For Americans living in urban areas, there are many ways to gain access to quality medical services. However, one fifth of the U.S. population lives in rural areas where they may have to travel long distances to get the care they need. Although rural hospitals do exist in the great wide open, often times, those facilities don’t offer the same range of services available in larger hospitals.
According to the editors at HealthIT.gov, the Medicare Rural Hospital Flexibility Program was created in 1997 to help small hospitals strengthen their health care infrastructure. Since that time, rural facilities have focused on multiple initiatives, including the following:
- – Improve access to services, including urgent care services, and meet unmet community health needs in isolated rural communities
- – Engage rural communities in rural health care system development
- – Develop collaborative delivery stems in rural communities as the hubs of rural health care
- – Create transitions of care coordination with urban health care system alignment
- – Be the subject matter experts and coordinators for the health care environment of providers, patients and staff
Adopting health IT has proven to be an effective method toward achieving those initiatives, further improving the level of service available.
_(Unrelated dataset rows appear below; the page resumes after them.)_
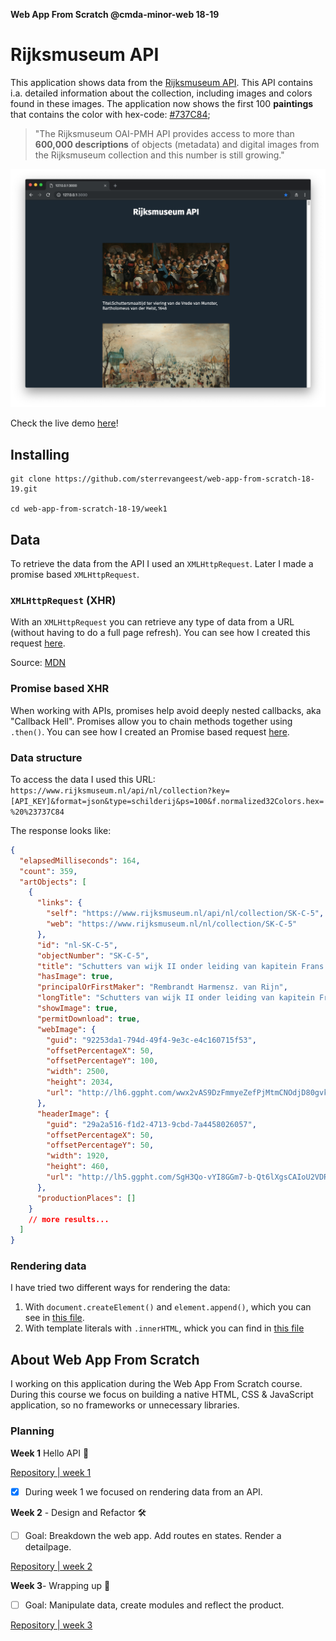 **Web App From Scratch @cmda-minor-web 18-19**

# Rijksmuseum API

This application shows data from the [Rijksmuseum API](https://rijksmuseum.github.io/). This API contains i.a. detailed information about the collection, including images and colors found in these images. The application now shows the first 100 **paintings** that contains the color with hex-code: [#737C84](https://www.google.com/search?q=%23737C84&oq=%23737C84&aqs=chrome..69i57.4556j0j7&sourceid=chrome&ie=UTF-8);

> "The Rijksmuseum OAI-PMH API provides access to more than **600,000 descriptions** of objects (metadata) and digital images from the Rijksmuseum collection and this number is still growing."

![screenshot](screenshot.png)

Check the live demo [here](https://sterrevangeest.github.io/web-app-from-scratch-18-19/week1/)!

<!-- ## Leerdoelen

- _Je kan structuur aanbrengen in je code door patterns toe te passen. Je kan de keuze voor de gekozen patterns beargumenteren_
- _Je kan data ophalen, manipuleren en dynamisch omzetten naar html elementen mbv templating._
- _Je begrijpt hoe je middels asynchrone code met een externe API kan werken._
- _Je begrijpt hoe je states in je applicaties kan managen en stelt de gebruiker op de hoogte van states waar nodig._ -->
<!--
[Rubric](https://docs.google.com/spreadsheets/d/e/2PACX-1vTjZGWGPC_RMvTMry8YW5XOM79GEIdgS7I5JlOe6OeeOUdmv7ok1s9jQhzojNE4AsyzgL-jJCbRj1LN/pubhtml?gid=0&single=true) -->

## Installing

```
git clone https://github.com/sterrevangeest/web-app-from-scratch-18-19.git

cd web-app-from-scratch-18-19/week1
```

## Data

To retrieve the data from the API I used an `XMLHttpRequest`. Later I made a promise based `XMLHttpRequest`.

### `XMLHttpRequest` (XHR)

With an `XMLHttpRequest` you can retrieve any type of data from a URL (without having to do a full page refresh). You can see how I created this request [here](https://github.com/sterrevangeest/web-app-from-scratch-18-19/blob/master/week1/public/js/xml.js).

Source: [MDN](https://developer.mozilla.org/en-US/docs/Web/API/XMLHttpRequest/Using_XMLHttpRequest)

### Promise based XHR

When working with APIs, promises help avoid deeply nested callbacks, aka "Callback Hell". Promises allow you to chain methods together using `.then()`. You can see how I created an Promise based request [here](https://github.com/sterrevangeest/web-app-from-scratch-18-19/blob/master/week1/public/js/xmlPromise.js).

### Data structure

To access the data I used this URL: `https://www.rijksmuseum.nl/api/nl/collection?key=[API_KEY]&format=json&type=schilderij&ps=100&f.normalized32Colors.hex=%20%23737C84`

The response looks like:

```json
{
  "elapsedMilliseconds": 164,
  "count": 359,
  "artObjects": [
    {
      "links": {
        "self": "https://www.rijksmuseum.nl/api/nl/collection/SK-C-5",
        "web": "https://www.rijksmuseum.nl/nl/collection/SK-C-5"
      },
      "id": "nl-SK-C-5",
      "objectNumber": "SK-C-5",
      "title": "Schutters van wijk II onder leiding van kapitein Frans Banninck Cocq, bekend als de ‘Nachtwacht’",
      "hasImage": true,
      "principalOrFirstMaker": "Rembrandt Harmensz. van Rijn",
      "longTitle": "Schutters van wijk II onder leiding van kapitein Frans Banninck Cocq, bekend als de ‘Nachtwacht’, Rembrandt Harmensz. van Rijn, 1642",
      "showImage": true,
      "permitDownload": true,
      "webImage": {
        "guid": "92253da1-794d-49f4-9e3c-e4c160715f53",
        "offsetPercentageX": 50,
        "offsetPercentageY": 100,
        "width": 2500,
        "height": 2034,
        "url": "http://lh6.ggpht.com/wwx2vAS9DzFmmyeZefPjMtmCNOdjD80gvkXJcylloy40SiZOhdLHVddEZLBHtymHu53TcvqJLYZfZF7M-uvoMmG_wSI=s0"
      },
      "headerImage": {
        "guid": "29a2a516-f1d2-4713-9cbd-7a4458026057",
        "offsetPercentageX": 50,
        "offsetPercentageY": 50,
        "width": 1920,
        "height": 460,
        "url": "http://lh5.ggpht.com/SgH3Qo-vYI8GGm7-b-Qt6lXgsCAIoU2VDRwO5LYSBVNhhbZCetcvc88ZPi518MTy0MHDrna4X4ZC1ymxVJVpzps8gqw=s0"
      },
      "productionPlaces": []
    }
    // more results...
  ]
}
```

### Rendering data

I have tried two different ways for rendering the data:

1. With `document.createElement()` and `element.append()`, which you can see in [this file](https://github.com/sterrevangeest/web-app-from-scratch-18-19/blob/master/week1/public/js/xml.js).
2. With template literals with `.innerHTML`, whick you can find in [this file](https://github.com/sterrevangeest/web-app-from-scratch-18-19/blob/master/week1/public/js/xmlPromise.js)

## About Web App From Scratch

I working on this application during the Web App From Scratch course. During this course we focus on building a native HTML, CSS & JavaScript application, so no frameworks or unnecessary libraries.

### Planning

**Week 1** Hello API 🐒

[Repository | week 1](https://github.com/sterrevangeest/web-app-from-scratch-18-19/tree/master/week1)

- [x] During week 1 we focused on rendering data from an API.

**Week 2** - Design and Refactor 🛠

- [ ] Goal: Breakdown the web app. Add routes en states. Render a detailpage.

[Repository | week 2](https://github.com/sterrevangeest/web-app-from-scratch-18-19/tree/master/week2)

**Week 3**- Wrapping up 🎁

- [ ] Goal: Manipulate data, create modules and reflect the product.

[Repository | week 3](https://github.com/sterrevangeest/web-app-from-scratch-18-19/tree/master/week3)

<!-- Maybe a table of contents here? 📚 -->

<!-- How about a section that describes how to install this project? 🤓 -->

<!-- ...but how does one use this project? What are its features 🤔 -->

<!-- What external data source is featured in your project and what are its properties 🌠 -->

<!-- Maybe a checklist of done stuff and stuff still on your wishlist? ✅ -->

<!-- How about a license here? 📜 (or is it a licence?) 🤷 -->
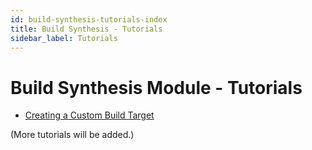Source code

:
 ```yaml
---
id: build-synthesis-tutorials-index
title: Build Synthesis - Tutorials
sidebar_label: Tutorials
---
```


# Build Synthesis Module - Tutorials

- [Creating a Custom Build Target](./example_tutorial.md)

(More tutorials will be added.) 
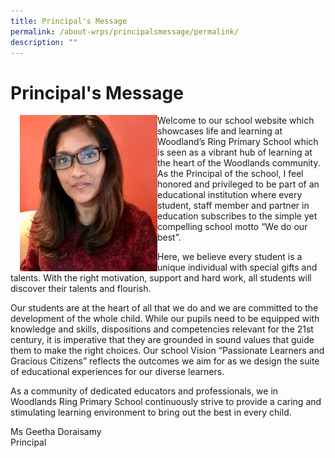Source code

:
 ```yaml
---
title: Principal's Message
permalink: /about-wrps/principalsmessage/permalink/
description: ""
---
```

Principal's Message
===================

<img src="/images/Principal.jpg" style="width:220px;height:250px;margin-left:15px;" align = "left">Welcome to our school website which showcases life and learning at Woodland’s Ring Primary School which is seen as a vibrant hub of learning at the heart of the Woodlands community. As the Principal of the school, I feel honored and privileged to be part of an educational institution where every student, staff member and partner in education subscribes to the simple yet compelling school motto “We do our best”.

  

Here, we believe every student is a unique individual with special gifts and talents. With the right motivation, support and hard work, all students will discover their talents and flourish.

  

Our students are at the heart of all that we do and we are committed to the development of the whole child. While our pupils need to be equipped with knowledge and skills, dispositions and competencies relevant for the 21st century, it is imperative that they are grounded in sound values that guide them to make the right choices. Our school Vision “Passionate Learners and Gracious Citizens” reflects the outcomes we aim for as we design the suite of educational experiences for our diverse learners.

  

As a community of dedicated educators and professionals, we in Woodlands Ring Primary School continuously strive to provide a caring and stimulating learning environment to bring out the best in every child.

  

  

Ms Geetha Doraisamy   
Principal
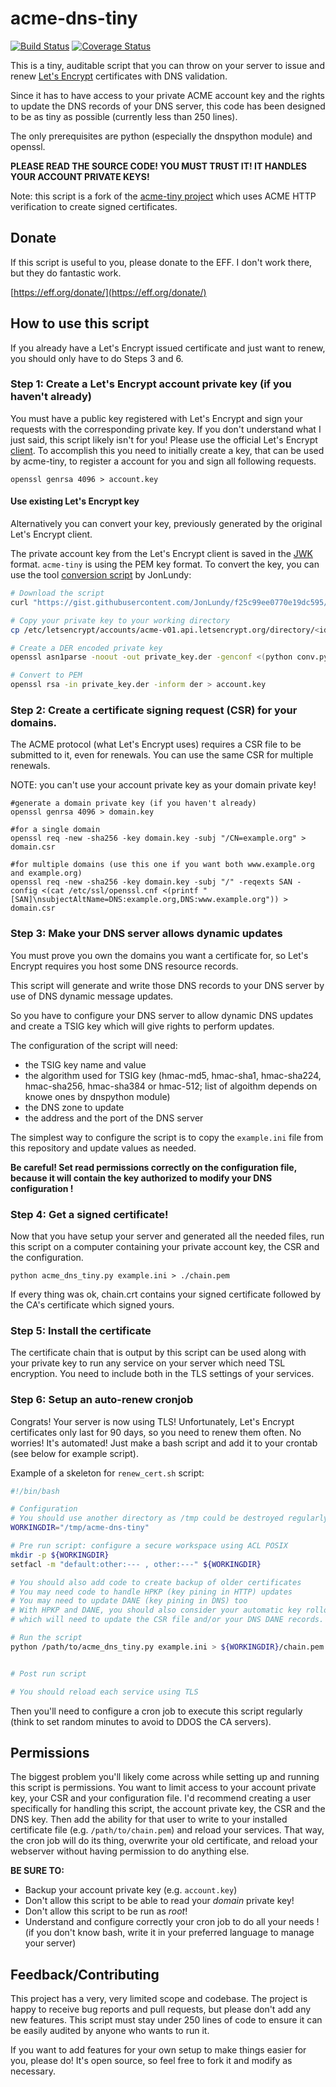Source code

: # acme-dns-tiny

[![Build Status](#)](#)
[![Coverage Status](#)](#)

This is a tiny, auditable script that you can throw on your server to issue
and renew [Let's Encrypt](https://letsencrypt.org/) certificates with DNS
validation.

Since it has to have access to your private ACME account key and the
rights to update the DNS records of your DNS server, this code has been designed
to be as tiny as possible (currently less than 250 lines).

The only prerequisites are python (especially the dnspython module) and openssl.

**PLEASE READ THE SOURCE CODE! YOU MUST TRUST IT! IT HANDLES YOUR ACCOUNT PRIVATE KEYS!**

Note: this script is a fork of the [acme-tiny project](https://github.com/diafygi/acme-tiny)
which uses ACME HTTP verification to create signed certificates.

## Donate

If this script is useful to you, please donate to the EFF. I don't work there,
but they do fantastic work.

[https://eff.org/donate/](https://eff.org/donate/)

## How to use this script

If you already have a Let's Encrypt issued certificate and just want to renew,
you should only have to do Steps 3 and 6.

### Step 1: Create a Let's Encrypt account private key (if you haven't already)

You must have a public key registered with Let's Encrypt and sign your requests
with the corresponding private key. If you don't understand what I just said,
this script likely isn't for you! Please use the official Let's Encrypt
[client](https://github.com/letsencrypt/letsencrypt).
To accomplish this you need to initially create a key, that can be used by
acme-tiny, to register a account for you and sign all following requests.

```
openssl genrsa 4096 > account.key
```

#### Use existing Let's Encrypt key

Alternatively you can convert your key, previously generated by the original
Let's Encrypt client.

The private account key from the Let's Encrypt client is saved in the
[JWK](https://tools.ietf.org/html/rfc7517) format. `acme-tiny` is using the PEM
key format. To convert the key, you can use the tool
[conversion script](https://gist.github.com/JonLundy/f25c99ee0770e19dc595)
by JonLundy:

```sh
# Download the script
curl "https://gist.githubusercontent.com/JonLundy/f25c99ee0770e19dc595/raw/6035c1c8938fae85810de6aad1ecf6e2db663e26/conv.py" > conv.py

# Copy your private key to your working directory
cp /etc/letsencrypt/accounts/acme-v01.api.letsencrypt.org/directory/<id>/private_key.json private_key.json

# Create a DER encoded private key
openssl asn1parse -noout -out private_key.der -genconf <(python conv.py private_key.json)

# Convert to PEM
openssl rsa -in private_key.der -inform der > account.key
```

### Step 2: Create a certificate signing request (CSR) for your domains.

The ACME protocol (what Let's Encrypt uses) requires a CSR file to be submitted
to it, even for renewals. You can use the same CSR for multiple renewals.

NOTE: you can't use your account private key as your domain private key!

```
#generate a domain private key (if you haven't already)
openssl genrsa 4096 > domain.key
```

```
#for a single domain
openssl req -new -sha256 -key domain.key -subj "/CN=example.org" > domain.csr

#for multiple domains (use this one if you want both www.example.org and example.org)
openssl req -new -sha256 -key domain.key -subj "/" -reqexts SAN -config <(cat /etc/ssl/openssl.cnf <(printf "[SAN]\nsubjectAltName=DNS:example.org,DNS:www.example.org")) > domain.csr
```

### Step 3: Make your DNS server allows dynamic updates

You must prove you own the domains you want a certificate for, so Let's Encrypt
requires you host some DNS resource records.

This script will generate and write those DNS records to your DNS server by
use of DNS dynamic message updates.

So you have to configure your DNS server to allow dynamic DNS
updates and create a TSIG key which will give rights to perform updates.

The configuration of the script will need:
* the TSIG key name and value
* the algorithm used for TSIG key (hmac-md5, hmac-sha1, hmac-sha224, hmac-sha256, hmac-sha384 or hmac-512; list of algoithm depends on knowe ones by dnspython module)
* the DNS zone to update
* the address and the port of the DNS server

The simplest way to configure the script is to copy the `example.ini` file
from this repository and update values as needed.

**Be careful! Set read permissions correctly on the configuration file, because
it will contain the key authorized to modify your DNS configuration !**

### Step 4: Get a signed certificate!

Now that you have setup your server and generated all the needed files, run this
script on a computer containing your private account key, the CSR and the configuration.

```
python acme_dns_tiny.py example.ini > ./chain.pem
```

If every thing was ok, chain.crt contains your signed certificate followed by the
CA's certificate which signed yours.

### Step 5: Install the certificate

The certificate chain that is output by this script can be used along
with your private key to run any service on your server which need TSL encryption.
You need to include both in the TLS settings of your services.

### Step 6: Setup an auto-renew cronjob

Congrats! Your server is now using TLS! Unfortunately, Let's Encrypt
certificates only last for 90 days, so you need to renew them often. No worries!
It's automated! Just make a bash script and add it to your crontab (see below
for example script).

Example of a skeleton for `renew_cert.sh` script:
```sh
#!/bin/bash

# Configuration
# You should use another directory as /tmp could be destroyed regularly
WORKINGDIR="/tmp/acme-dns-tiny"

# Pre run script: configure a secure workspace using ACL POSIX
mkdir -p ${WORKINGDIR}
setfacl -m "default:other:--- , other:---" ${WORKINGDIR}

# You should also add code to create backup of older certificates
# You may need code to handle HPKP (key pining in HTTP) updates
# You may need to update DANE (key pining in DNS) too
# With HPKP and DANE, you should also consider your automatic key rollover
# which will need to update the CSR file and/or your DNS DANE records.

# Run the script
python /path/to/acme_dns_tiny.py example.ini > ${WORKINGDIR}/chain.pem || exit


# Post run script

# You should reload each service using TLS
```

Then you'll need to configure a cron job to execute this script regularly (think
to set random minutes to avoid to DDOS the CA servers).

## Permissions

The biggest problem you'll likely come across while setting up and running this
script is permissions. You want to limit access to your account private key, your
CSR and your configuration file. I'd recommend creating a user
specifically for handling this script, the account private key, the CSR and
the DNS key. Then add the ability for that user to write to your installed
certificate file (e.g. `/path/to/chain.pem`) and reload your services. That
way, the cron job will do its thing, overwrite your old certificate, and
reload your webserver without having permission to do anything else.

**BE SURE TO:**
* Backup your account private key (e.g. `account.key`)
* Don't allow this script to be able to read your *domain* private key!
* Don't allow this script to be run as *root*!
* Understand and configure correctly your cron job to do all your needs !
(if you don't know bash, write it in your preferred language to manage your
server)

## Feedback/Contributing

This project has a very, very limited scope and codebase. The project is happy
to receive bug reports and pull requests, but please don't add any new features.
This script must stay under 250 lines of code to ensure it can be easily audited
by anyone who wants to run it.

If you want to add features for your own setup to make things easier for you,
please do! It's open source, so feel free to fork it and modify as necessary.
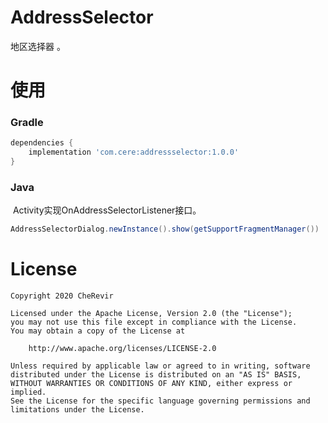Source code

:# AddressSelector
地区选择器 。

# 使用

### Gradle

```groovy
dependencies {
    implementation 'com.cere:addressselector:1.0.0'
}
```

### Java

​	Activity实现OnAddressSelectorListener接口。

```java
AddressSelectorDialog.newInstance().show(getSupportFragmentManager())
```

# License

```
Copyright 2020 CheRevir

Licensed under the Apache License, Version 2.0 (the "License");
you may not use this file except in compliance with the License.
You may obtain a copy of the License at

    http://www.apache.org/licenses/LICENSE-2.0

Unless required by applicable law or agreed to in writing, software
distributed under the License is distributed on an "AS IS" BASIS,
WITHOUT WARRANTIES OR CONDITIONS OF ANY KIND, either express or implied.
See the License for the specific language governing permissions and
limitations under the License.
```

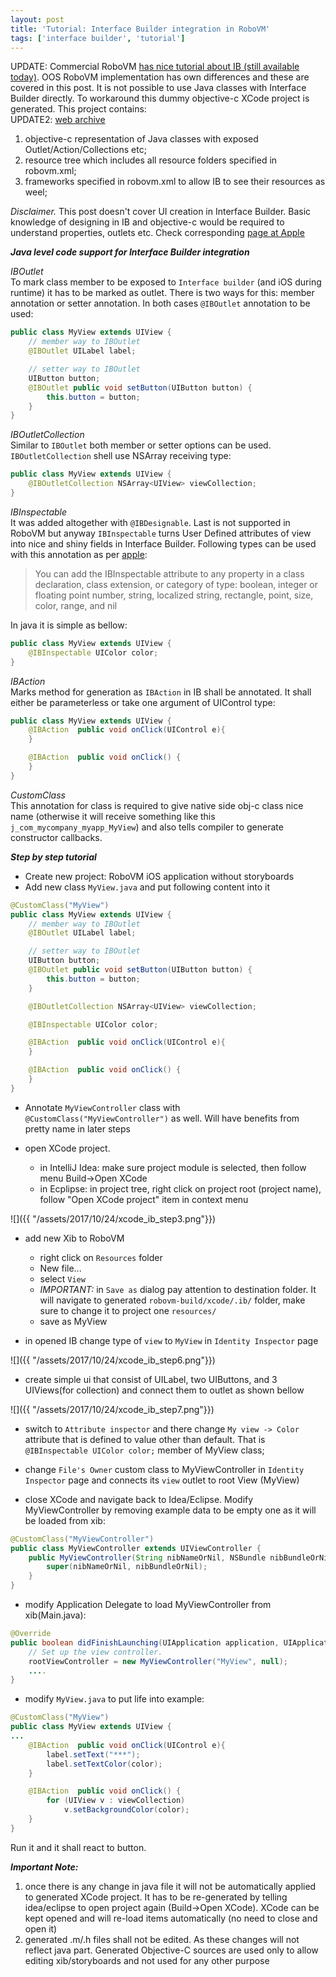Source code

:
```yaml
---
layout: post
title: 'Tutorial: Interface Builder integration in RoboVM'
tags: ['interface builder', 'tutorial']
---
```

UPDATE: Commercial RoboVM [has nice tutorial about IB (still available today)](http://docs.robovm.com/tutorials/ib-basics/ib-basics.html). OOS RoboVM implementation has own differences and these are covered in this post.
It is not possible to use Java classes with Interface Builder directly. To workaround this dummy objective-c XCode project is generated. This project contains:  
UPDATE2: [web archive](https://web.archive.org/web/20160809131008/https://robovm.com/robovm-interface-builder-integration/)
<!-- more -->
1. objective-c representation of Java classes with exposed Outlet/Action/Collections etc;
2. resource tree which includes all resource folders specified in robovm.xml;
3. frameworks specified in robovm.xml to allow IB to see their resources as weel;

*Disclaimer.* This post doesn't cover UI creation in Interface Builder. Basic knowledge of designing in IB and objective-c would be required to understand properties, outlets etc. Check corresponding [page at Apple](http://help.apple.com/xcode/mac/current/#/dev31645f17f)

***Java level code support for Interface Builder integration***

*IBOutlet*  
To mark class member to be exposed to `Interface builder` (and iOS during runtime) it has to be marked as outlet. There is two ways for this: member annotation or setter annotation. In both cases `@IBOutlet` annotation to be used:
```java
public class MyView extends UIView {
    // member way to IBOutlet
    @IBOutlet UILabel label;

    // setter way to IBOutlet
    UIButton button;
    @IBOutlet public void setButton(UIButton button) {
        this.button = button;
    }
}
```

*IBOutletCollection*  
Similar to `IBOutlet` both member or setter options can be used. `IBOutletCollection` shell use NSArray receiving type:  
```java
public class MyView extends UIView {
    @IBOutletCollection NSArray<UIView> viewCollection;
}
```

*IBInspectable*  
It was added altogether with `@IBDesignable`. Last is not supported in RoboVM but anyway `IBInspectable` turns User Defined attributes of view into nice and shiny fields in Interface Builder. Following types can be used with this annotation as per [apple](http://help.apple.com/xcode/mac/current/#/devf60c1c514):
> You can add the IBInspectable attribute to any property in a class declaration, class extension, or category of type: boolean, integer or floating point number, string, localized string, rectangle, point, size, color, range, and nil  

In java it is simple as bellow:
```java
public class MyView extends UIView {
    @IBInspectable UIColor color;
}
```

*IBAction*  
Marks method for generation as `IBAction` in IB shall be annotated. It shall either be parameterless or take one argument of UIControl type:
```java
public class MyView extends UIView {
    @IBAction  public void onClick(UIControl e){
    }

    @IBAction  public void onClick() {
    }
}
```

*CustomClass*  
This annotation for class is required to give native side obj-c class nice name (otherwise it will receive something like this `j_com_mycompany_myapp_MyView`) and also tells compiler to generate constructor callbacks.

***Step by step tutorial***
- Create new project: RoboVM iOS application without storyboards
- Add new class `MyView.java` and put following content into it
```java
@CustomClass("MyView")
public class MyView extends UIView {
    // member way to IBOutlet
    @IBOutlet UILabel label;

    // setter way to IBOutlet
    UIButton button;
    @IBOutlet public void setButton(UIButton button) {
        this.button = button;
    }

    @IBOutletCollection NSArray<UIView> viewCollection;

    @IBInspectable UIColor color;

    @IBAction  public void onClick(UIControl e){
    }

    @IBAction  public void onClick() {
    }
}
```

- Annotate `MyViewController` class with `@CustomClass("MyViewController")` as well. Will have benefits from pretty name in later steps

- open XCode project.
    - in IntelliJ Idea: make sure project module is selected, then follow menu Build->Open XCode
    - in Ecplipse: in project tree, right click on project root (project name), follow "Open XCode project" item in context menu  

![]({{ "/assets/2017/10/24/xcode_ib_step3.png"}})

- add new Xib to RoboVM
    - right click on `Resources` folder
    - New file...
    - select `View`
    - *IMPORTANT:* in `Save as` dialog pay attention to destination folder. It will navigate to generated `robovm-build/xcode/.ib/` folder, make sure to change it to project one `resources/`
    - save as MyView

- in opened IB change type of `view` to `MyView` in `Identity Inspector` page  

![]({{ "/assets/2017/10/24/xcode_ib_step6.png"}})

- create simple ui that consist of UILabel, two UIButtons, and 3 UIViews(for collection) and connect them to outlet as shown bellow  

![]({{ "/assets/2017/10/24/xcode_ib_step7.png"}})

- switch to `Attribute inspector` and there change `My view -> Color` attribute that is defined to value other than default. That is `@IBInspectable UIColor color;` member of MyView class;

- change `File's Owner` custom class to MyViewController in `Identity Inspector` page and connects its `view` outlet to root View (MyView)

- close XCode and navigate back to Idea/Eclipse. Modify MyViewController by removing example data to be empty one as it will be loaded from xib:
```java
@CustomClass("MyViewController")
public class MyViewController extends UIViewController {
    public MyViewController(String nibNameOrNil, NSBundle nibBundleOrNil) {
        super(nibNameOrNil, nibBundleOrNil);
    }
}
```

- modify Application Delegate to load MyViewController from xib(Main.java):
```java
@Override
public boolean didFinishLaunching(UIApplication application, UIApplicationLaunchOptions launchOptions) {
    // Set up the view controller.
    rootViewController = new MyViewController("MyView", null);
    ....
}
```

- modify `MyView.java` to put life into example:
```java
@CustomClass("MyView")
public class MyView extends UIView {
...
    @IBAction  public void onClick(UIControl e){
        label.setText("***");
        label.setTextColor(color);
    }

    @IBAction  public void onClick() {
        for (UIView v : viewCollection)
            v.setBackgroundColor(color);
    }
}
```

Run it and it shall react to button.

***Important Note:***
1. once there is any change in java file it will not be automatically applied to generated XCode project. It has to be re-generated by telling idea/eclipse to open project again (Build->Open XCode). XCode can be kept opened and will re-load items automatically (no need to close and open it)
2. generated .m/.h files shall not be edited. As these changes will not reflect java part. Generated Objective-C sources are used only to allow editing xib/storyboards and not used for any other purpose
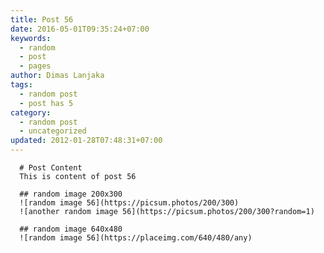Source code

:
 ```yaml
---
title: Post 56
date: 2016-05-01T09:35:24+07:00
keywords:
  - random
  - post
  - pages
author: Dimas Lanjaka
tags:
  - random post
  - post has 5
category:
  - random post
  - uncategorized
updated: 2012-01-28T07:48:31+07:00
---
```


      # Post Content
      This is content of post 56

      ## random image 200x300
      ![random image 56](https://picsum.photos/200/300)
      ![another random image 56](https://picsum.photos/200/300?random=1)

      ## random image 640x480
      ![random image 56](https://placeimg.com/640/480/any)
HealthIT.gov explains that when distance between clinics is a hurdle or where specialists are few and far between, health IT can:
- – Give health care providers instant access to information they need to make timely, vital decisions and save lives
- – Decrease travel time for patients and their families
- – Enable rural hospitals to utilize remote clinicians, pharmacists, and staff members to improve and extend access
- – Facilitate efficient transfer to other facilities for vital services not offered locally
- – Facilitate efficient local care after intense care in a tertiary hospital by enabling patients to get care near their families and primary care providers
Therefore, just as technology in the health care industry is benefiting individuals living in emerging countries, so is the case for Americans living off the grid.